### ASSIGNMENT:
Go over the records and copy every line with the string "amis".

### DATA SHOWN:
· · · · ·

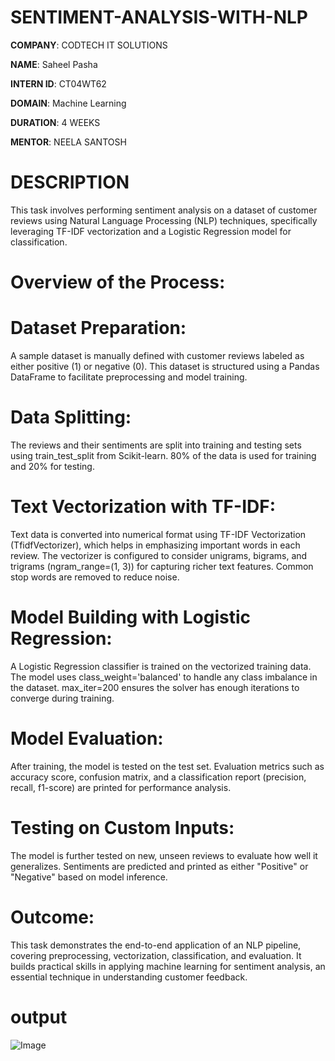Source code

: # SENTIMENT-ANALYSIS-WITH-NLP

**COMPANY**: CODTECH IT SOLUTIONS

**NAME**: Saheel Pasha

**INTERN ID**: CT04WT62

**DOMAIN**:  Machine Learning

**DURATION**: 4 WEEKS

**MENTOR**: NEELA SANTOSH

# DESCRIPTION
This task involves performing sentiment analysis on a dataset of customer reviews using Natural Language Processing (NLP) techniques, specifically leveraging TF-IDF vectorization and a Logistic Regression model for classification.

# Overview of the Process:

# Dataset Preparation:
A sample dataset is manually defined with customer reviews labeled as either positive (1) or negative (0).
This dataset is structured using a Pandas DataFrame to facilitate preprocessing and model training.

# Data Splitting:
The reviews and their sentiments are split into training and testing sets using train_test_split from Scikit-learn.
80% of the data is used for training and 20% for testing.

# Text Vectorization with TF-IDF:
Text data is converted into numerical format using TF-IDF Vectorization (TfidfVectorizer), which helps in emphasizing important words in each review.
The vectorizer is configured to consider unigrams, bigrams, and trigrams (ngram_range=(1, 3)) for capturing richer text features.
Common stop words are removed to reduce noise.

# Model Building with Logistic Regression:
A Logistic Regression classifier is trained on the vectorized training data.
The model uses class_weight='balanced' to handle any class imbalance in the dataset.
max_iter=200 ensures the solver has enough iterations to converge during training.

# Model Evaluation:
After training, the model is tested on the test set.
Evaluation metrics such as accuracy score, confusion matrix, and a classification report (precision, recall, f1-score) are printed for performance analysis.

# Testing on Custom Inputs:
The model is further tested on new, unseen reviews to evaluate how well it generalizes.
Sentiments are predicted and printed as either "Positive" or "Negative" based on model inference.

# Outcome:
This task demonstrates the end-to-end application of an NLP pipeline, covering preprocessing, vectorization, classification, and evaluation. It builds practical skills in applying machine learning for sentiment analysis, an essential technique in understanding customer feedback.

# output

![Image](https://github.com/user-attachments/assets/809548db-fade-49fa-876a-3b47899267c9)


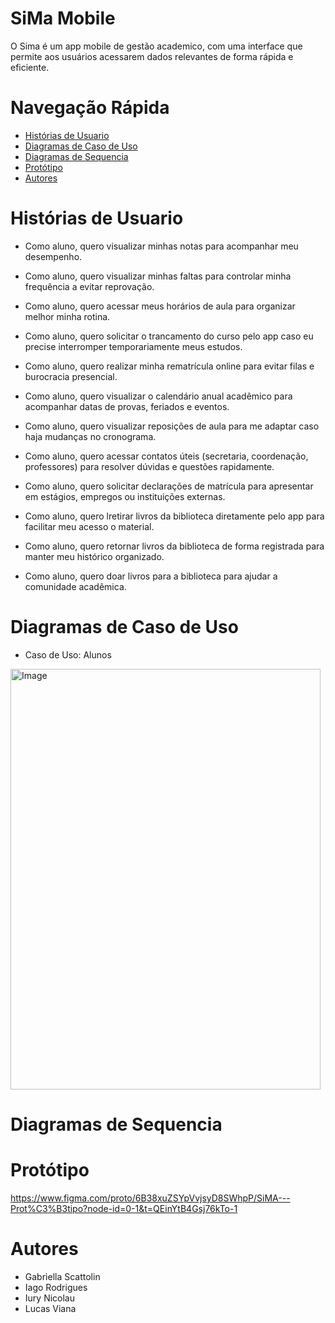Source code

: # SiMa Mobile
O Sima é um app mobile de gestão academico, com uma interface que permite aos usuários acessarem dados relevantes de forma rápida e eficiente.

# Navegação Rápida
* [ Histórias de Usuario ](#Histórias-de-Usuario)
* [ Diagramas de Caso de Uso ](#Diagramas-de-Caso-de-Uso)
* [ Diagramas de Sequencia ](#Diagramas-de-Sequencia)
* [ Protótipo ](#Protótipo)
* [ Autores ](#Autores)

# Histórias de Usuario

* Como aluno, quero visualizar minhas
notas para acompanhar meu desempenho.

* Como aluno, quero visualizar minhas faltas para controlar minha frequência a evitar reprovação.

* Como aluno, quero acessar meus horários de aula para organizar melhor minha rotina.

* Como aluno, quero solicitar o trancamento do curso pelo app caso eu precise interromper
temporariamente meus estudos.

* Como aluno, quero realizar minha rematrícula online para evitar filas e burocracia presencial.

* Como aluno, quero visualizar o calendário anual acadêmico para acompanhar datas de provas, feriados e eventos.

* Como aluno, quero visualizar reposições de aula para me adaptar caso haja mudanças no cronograma.

* Como aluno, quero acessar contatos úteis
(secretaria, coordenação, professores) para resolver dúvidas e questões rapidamente.

* Como aluno, quero solicitar declarações de matrícula para apresentar em estágios, empregos ou instituições externas.

* Como aluno, quero lretirar livros da biblioteca diretamente pelo app para facilitar meu acesso o material.

* Como aluno, quero retornar livros da biblioteca de forma registrada para manter meu histórico organizado.

* Como aluno, quero doar livros para a biblioteca para ajudar a comunidade acadêmica.

# Diagramas de Caso de Uso
* Caso de Uso: Alunos
<img width="496" height="673" alt="Image" src="https://github.com/user-attachments/assets/bd0f158d-12b8-4fba-92ef-3d46d9fa8a06" />


# Diagramas de Sequencia


# Protótipo

https://www.figma.com/proto/6B38xuZSYpVvjsyD8SWhpP/SiMA---Prot%C3%B3tipo?node-id=0-1&t=QEinYtB4Gsj76kTo-1

# Autores
* Gabriella Scattolin
* Iago Rodrigues
* Iury Nicolau
* Lucas Viana


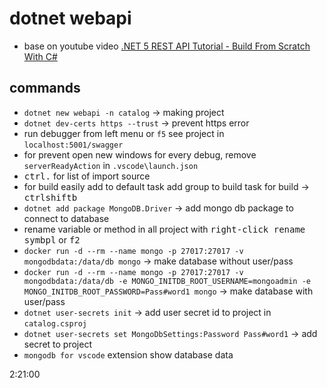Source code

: # dotnet webapi

- base on youtube video [.NET 5 REST API Tutorial - Build From Scratch With C#](https://www.youtube.com/watch?v=ZXdFisA_hOY&t=874s)

## commands

- `dotnet new webapi -n catalog` -> making project
- `dotnet dev-certs https --trust` -> prevent https error
- run debugger from left menu or `f5` see project in `localhost:5001/swagger`
- for prevent open new windows for every debug, remove `serverReadyAction` in `.vscode\launch.json`
- <kbd>ctrl</kbd><kbd>.</kbd> for list of import source
- for build easily add to default task add group to build task for build -> <kbd>ctrl</kbd><kbd>shift</kbd><kbd>b</kbd>
- `dotnet add package MongoDB.Driver` -> add mongo db package to connect to database
- rename variable or method in all project with <kbd>right-click</kbd><kbd> rename symbpl</kbd> or <kbd>f2</kbd>
- `docker run -d --rm --name mongo -p 27017:27017 -v mongodbdata:/data/db mongo` -> make database without user/pass
- `docker run -d --rm --name mongo -p 27017:27017 -v mongodbdata:/data/db -e MONGO_INITDB_ROOT_USERNAME=mongoadmin -e MONGO_INITDB_ROOT_PASSWORD=Pass#word1 mongo` -> make database with user/pass
- `dotnet user-secrets init` -> add user secret id to project in `catalog.csproj`
- `dotnet user-secrets set MongoDbSettings:Password Pass#word1` -> add secret to project
- `mongodb for vscode` extension show database data

2:21:00

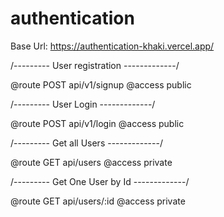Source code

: # authentication

Base Url: https://authentication-khaki.vercel.app/


/--------- User registration -------------/

@route POST api/v1/signup
@access public

/--------- User Login -------------/

@route POST api/v1/login
@access public


/--------- Get all Users -------------/

@route GET api/users
@access private

/--------- Get One User by Id -------------/

@route GET api/users/:id
@access private
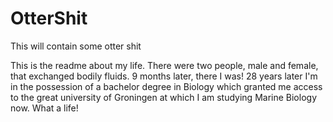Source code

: # OtterShit
This will contain some otter shit

This is the readme about my life. 
There were two people, male and female, that exchanged bodily fluids. 
9 months later, there I was! 
28 years later I'm in the possession of a bachelor degree in Biology which granted me access to the great university of Groningen at which I am studying Marine Biology now. 
What a life!
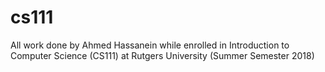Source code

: # cs111
All work done by Ahmed Hassanein while enrolled in Introduction to Computer Science (CS111) at Rutgers University (Summer Semester 2018)
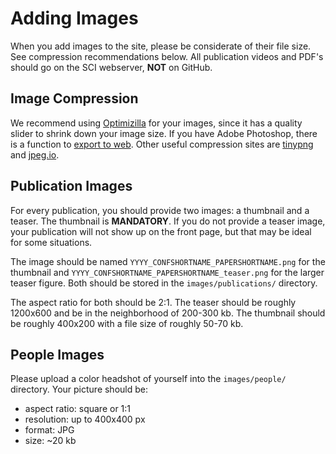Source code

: # Adding Images

When you add images to the site, please be considerate of their file size. See
compression recommendations below. All publication videos and PDF's should go
on the SCI webserver, **NOT** on GitHub.



## Image Compression

We recommend using [Optimizilla](http://optimizilla.com/) for your images, since
it has a quality slider to shrink down your image size. If you have Adobe
Photoshop, there is a function to
[export to web](http://help.adobe.com/en_US/creativesuite/cs/using/WS6E857477-27FE-4a88-B8A4-074DC3C65F68.html).
Other useful compression sites are [tinypng](https://tinypng.com/) and
[jpeg.io](https://www.jpeg.io/).




## Publication Images

For every publication, you should provide two images: a thumbnail and a teaser.
The thumbnail is **MANDATORY**. If you do not provide a teaser image, your
publication will not show up on the front page, but that may be ideal for some
situations.


The image should be named `YYYY_CONFSHORTNAME_PAPERSHORTNAME.png` for the
thumbnail and `YYYY_CONFSHORTNAME_PAPERSHORTNAME_teaser.png` for the larger
teaser figure. Both should be stored in the `images/publications/` directory.


The aspect ratio for both should be 2:1. The teaser should be roughly 1200x600
and be in the neighborhood of 200-300 kb. The thumbnail should be roughly
400x200 with a file size of roughly 50-70 kb.



## People Images

Please upload a color headshot of yourself into the `images/people/` directory.
Your picture should be:

- aspect ratio: square or 1:1
- resolution: up to 400x400 px
- format: JPG
- size: ~20 kb
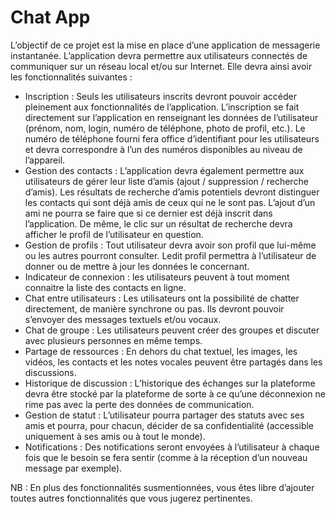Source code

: # Chat App

L’objectif de ce projet est la mise en place d’une application de messagerie instantanée. L’application
devra permettre aux utilisateurs connectés de communiquer sur un réseau local et/ou sur Internet. Elle
devra ainsi avoir les fonctionnalités suivantes :

- Inscription : Seuls les utilisateurs inscrits devront pouvoir accéder pleinement aux
    fonctionnalités de l’application. L’inscription se fait directement sur l’application en
    renseignant les données de l’utilisateur (prénom, nom, login, numéro de téléphone, photo de
    profil, etc.). Le numéro de téléphone fourni fera office d’identifiant pour les utilisateurs et devra
    correspondre à l’un des numéros disponibles au niveau de l’appareil.
- Gestion des contacts : L’application devra également permettre aux utilisateurs de gérer leur
    liste d’amis (ajout / suppression / recherche d’amis). Les résultats de recherche d’amis potentiels
    devront distinguer les contacts qui sont déjà amis de ceux qui ne le sont pas. L’ajout d’un ami
    ne pourra se faire que si ce dernier est déjà inscrit dans l’application. De même, le clic sur un
    résultat de recherche devra afficher le profil de l’utilisateur en question.
- Gestion de profils : Tout utilisateur devra avoir son profil que lui-même ou les autres pourront
    consulter. Ledit profil permettra à l’utilisateur de donner ou de mettre à jour les données le
    concernant.
- Indicateur de connexion : les utilisateurs peuvent à tout moment connaitre la liste des contacts
    en ligne.
- Chat entre utilisateurs : Les utilisateurs ont la possibilité de chatter directement, de manière
    synchrone ou pas. Ils devront pouvoir s’envoyer des messages textuels et/ou vocaux.
- Chat de groupe : Les utilisateurs peuvent créer des groupes et discuter avec plusieurs personnes
    en même temps.
- Partage de ressources : En dehors du chat textuel, les images, les vidéos, les contacts et les
    notes vocales peuvent être partagés dans les discussions.
- Historique de discussion : L’historique des échanges sur la plateforme devra être stocké par la
    plateforme de sorte à ce qu’une déconnexion ne rime pas avec la perte des données de
    communication.
- Gestion de statut : L’utilisateur pourra partager des statuts avec ses amis et pourra, pour
    chacun, décider de sa confidentialité (accessible uniquement à ses amis ou à tout le monde).
- Notifications : Des notifications seront envoyées à l’utilisateur à chaque fois que le besoin se
    fera sentir (comme à la réception d’un nouveau message par exemple).

NB : En plus des fonctionnalités susmentionnées, vous êtes libre d’ajouter toutes autres fonctionnalités
que vous jugerez pertinentes.


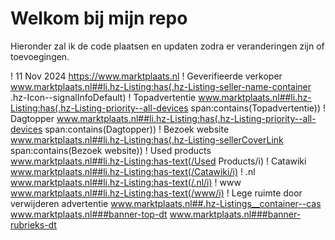 # Welkom bij mijn repo

Hieronder zal ik de code plaatsen en updaten zodra er veranderingen zijn of toevoegingen.


! 11 Nov 2024 https://www.marktplaats.nl
    ! Geverifieerde verkoper
    www.marktplaats.nl##li.hz-Listing:has(.hz-Listing-seller-name-container .hz-Icon--signalInfoDefault)
    ! Topadvertentie
    www.marktplaats.nl##li.hz-Listing:has(.hz-Listing-priority--all-devices span:contains(Topadvertentie))
    ! Dagtopper
    www.marktplaats.nl##li.hz-Listing:has(.hz-Listing-priority--all-devices span:contains(Dagtopper))
    ! Bezoek website
    www.marktplaats.nl##li.hz-Listing:has(.hz-Listing-sellerCoverLink span:contains(Bezoek website))
    ! Used products
    www.marktplaats.nl##li.hz-Listing:has-text(/Used Products/i)
    ! Catawiki
    www.marktplaats.nl##li.hz-Listing:has-text(/Catawiki/i)
    ! .nl
    www.marktplaats.nl##li.hz-Listing:has-text(/.nl/i)
    ! www
    www.marktplaats.nl##li.hz-Listing:has-text(/www/i)
    ! Lege ruimte door verwijderen advertentie
    www.marktplaats.nl##.hz-Listings__container--cas
    www.marktplaats.nl###banner-top-dt
    www.marktplaats.nl###banner-rubrieks-dt
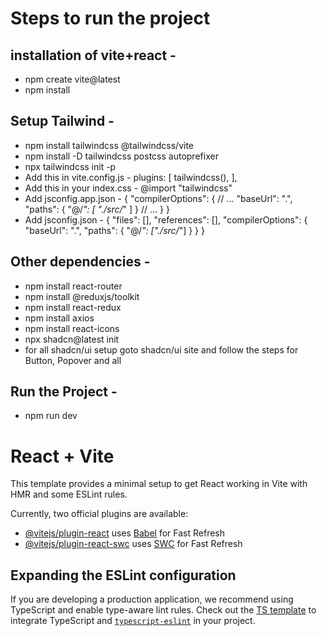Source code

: # Steps to run the project 
## installation of vite+react -
- npm create vite@latest
- npm install

## Setup Tailwind -
- npm install tailwindcss @tailwindcss/vite
- npm install -D tailwindcss postcss autoprefixer
- npx tailwindcss init -p
- Add this in vite.config.js - 
plugins: [
        tailwindcss(),
    ],
- Add this in your index.css -
    @import "tailwindcss"
- Add jsconfig.app.json -
    {
    "compilerOptions": {
      // ...
      "baseUrl": ".",
      "paths": {
        "@/*": [
          "./src/*"
        ]
      }
      // ...
    }
  }
- Add jsconfig.json -
    {
    "files": [],
    "references": [],
    "compilerOptions": {
      "baseUrl": ".",
      "paths": {
        "@/*": ["./src/*"]
      }
    }
  }

## Other dependencies -
- npm install react-router
- npm install @reduxjs/toolkit
- npm install react-redux
- npm install axios
- npm install react-icons
- npx shadcn@latest init
- for all shadcn/ui setup goto shadcn/ui site and follow the steps for Button, Popover and all

## Run the Project -
- npm run dev 

# React + Vite

This template provides a minimal setup to get React working in Vite with HMR and some ESLint rules.

Currently, two official plugins are available:

- [@vitejs/plugin-react](https://github.com/vitejs/vite-plugin-react/blob/main/packages/plugin-react/README.md) uses [Babel](https://babeljs.io/) for Fast Refresh
- [@vitejs/plugin-react-swc](https://github.com/vitejs/vite-plugin-react-swc) uses [SWC](https://swc.rs/) for Fast Refresh

## Expanding the ESLint configuration

If you are developing a production application, we recommend using TypeScript and enable type-aware lint rules. Check out the [TS template](https://github.com/vitejs/vite/tree/main/packages/create-vite/template-react-ts) to integrate TypeScript and [`typescript-eslint`](https://typescript-eslint.io) in your project.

· · · · ·

### ANSWER FOR THIS EXERCISE:
    liste d’amis (ajout / suppression / recherche d’amis). Les résultats de recherche d’amis potentiels
    devront distinguer les contacts qui sont déjà amis de ceux qui ne le sont pas. L’ajout d’un ami
- Gestion de statut : L’utilisateur pourra partager des statuts avec ses amis et pourra, pour
    chacun, décider de sa confidentialité (accessible uniquement à ses amis ou à tout le monde).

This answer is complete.